Prafull's Blog: August 2012

Saturday 11 August 2012

Performance Tip - Select only required columns from HBase

HBase is column-oriented database and allows you to select only the required columns or columns family using Scan objects. For a query on some specific columns, choose only those columns in the scan object to get better performance. Performance is better as the less data needs to be read from the disks and could be read faster.

To set the specific column/column family use the following methods of Scan class.

Scan scan = new Scan();
//Set the specific column name of a column family
//scan.addColumn(Bytes.toBytes(<family>), Bytes.toBytes(<qualifier>));
scan.addColumn(Bytes.toBytes("data"), Bytes.toBytes("firstName"));

//Or set the complete column family
//scan.addFamily(Bytes.toBytes(<family>));
//scan.addFamily(Bytes.toBytes("data"));

Also select only the required rows by using the setStartRow and setStopRow methods of the scan object.

By selecting only the required columns; processing of 1 Billion records of my previous blog could be much faster.

How to calculate the Compression in HBase?

The compression in HBase can really reduce the storage requirements, as the row-key, column-family and the column names repeat for each column of a record. There are many algorithm for compression including LZO, GZIP and SNAPPY. The choice really depends on the compression level and performance of the algorithm. Please look the following link to setup and configure the Compression in HBase.

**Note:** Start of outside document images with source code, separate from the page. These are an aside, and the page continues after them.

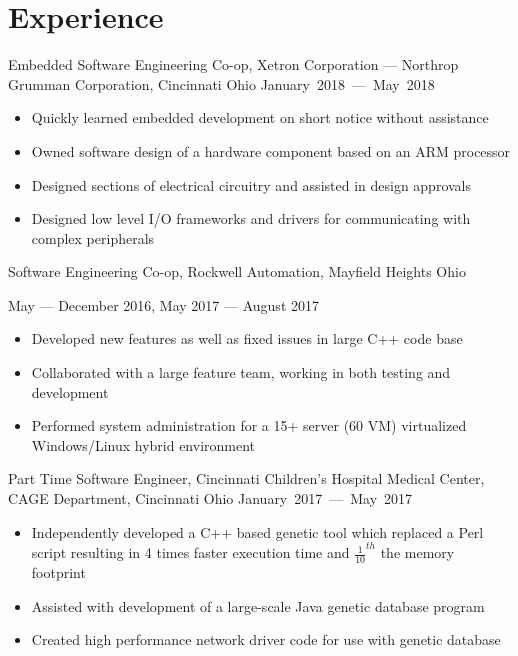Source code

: \newcommand{\expentry}[2]{%
    {#1} \hfill \mbox{#2}
}

\section{Experience}
\expentry{Embedded Software Engineering Co-op, Xetron Corporation --- Northrop
Grumman Corporation, Cincinnati Ohio}{January 2018 --- May 2018}
\begin{itemize}
    \itemsep0em
    \item Quickly learned embedded development on short notice without
        assistance
    \item Owned software design of a hardware component based on an ARM
        processor
    \item Designed sections of electrical circuitry and assisted in design
        approvals
    \item Designed low level I/O frameworks and drivers for communicating with
        complex peripherals
\end{itemize}
Software Engineering Co-op, Rockwell Automation, Mayfield Heights Ohio
\begin{flushright}
May --- December 2016, May 2017 --- August 2017
\end{flushright}
\begin{itemize}
    \itemsep0em
    \item Developed new features as well as fixed issues in large C++ code base
    \item Collaborated with a large feature team, working in both testing and
        development
    \item Performed system administration for a 15+ server (60 VM) virtualized
        Windows/Linux hybrid environment
\end{itemize}
\expentry{Part Time Software Engineer, Cincinnati Children's Hospital Medical
Center, CAGE Department, Cincinnati Ohio}{January 2017 --- May 2017}
\begin{itemize}
    \itemsep0em{}
    \item Independently developed a C++ based genetic tool which replaced a Perl
        script resulting in 4 times faster execution time and
        \({\frac{1}{10}}^{th}\) the memory footprint
    \item Assisted with development of a large-scale Java genetic database
        program
    \item Created high performance network driver code for use with genetic
        database
\end{itemize}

http://hbase.apache.org/book/compression.html

After setting up the compression, the following formula could be used to get a approximate percentage size reduced by the compression:

100 - StoreFileSize *100 / ((avgKeyLen+avgValueLen+8)*entries)

StoreFileSize: Is the size of the file on the HDFS
avgKeyLen,avgValueLen and entries are output from HFile tool

Use the following commands to check the regions in the table.
hadoop fs -lsr /hbase/<table name>

Now choose a store file with larger size, as it would have more records and check the size.
hadoop fs -lsr /hbase/<table name>/<region>/data/<store file>
-rw-r--r-- 1 prafkum supergroup 25855018 2012-08-11 06:24 /hbase/employee/9c21ea1c93d5c8f96f84c888bbcf23e7/data/880ababfda4643f59956b90da2dc3d3f

Also run the HFile tool utility on the store file. Please view my previous blog for details.
hbase org.apache.hadoop.hbase.io.hfile.HFile -v -m -f /hbase/<table name>/<region>/data/<store file>

avgKeyLen=29,
avgValueLen=4,
entries=1146564

Using above formula to calculate the compression ratio:

100 - 25855018*100/((29+4+8)*1146564) = 45% compression

Please note that the compression computation is not accurate as the store file also have header along with key and values of the columns. Also the compression could be different in different store files. But of-course you get a good clue of the compression ratio.

Comparison of RCFile and Column-oriented database

This blog tries to list the differences and synergies of the RCFile format of Hadoop and Column-oriented database (like Cassandra, HBase, Hypertable). What parameters should be considered to decide? I am trying to put my thoughts and comments are welcome to add the other factors.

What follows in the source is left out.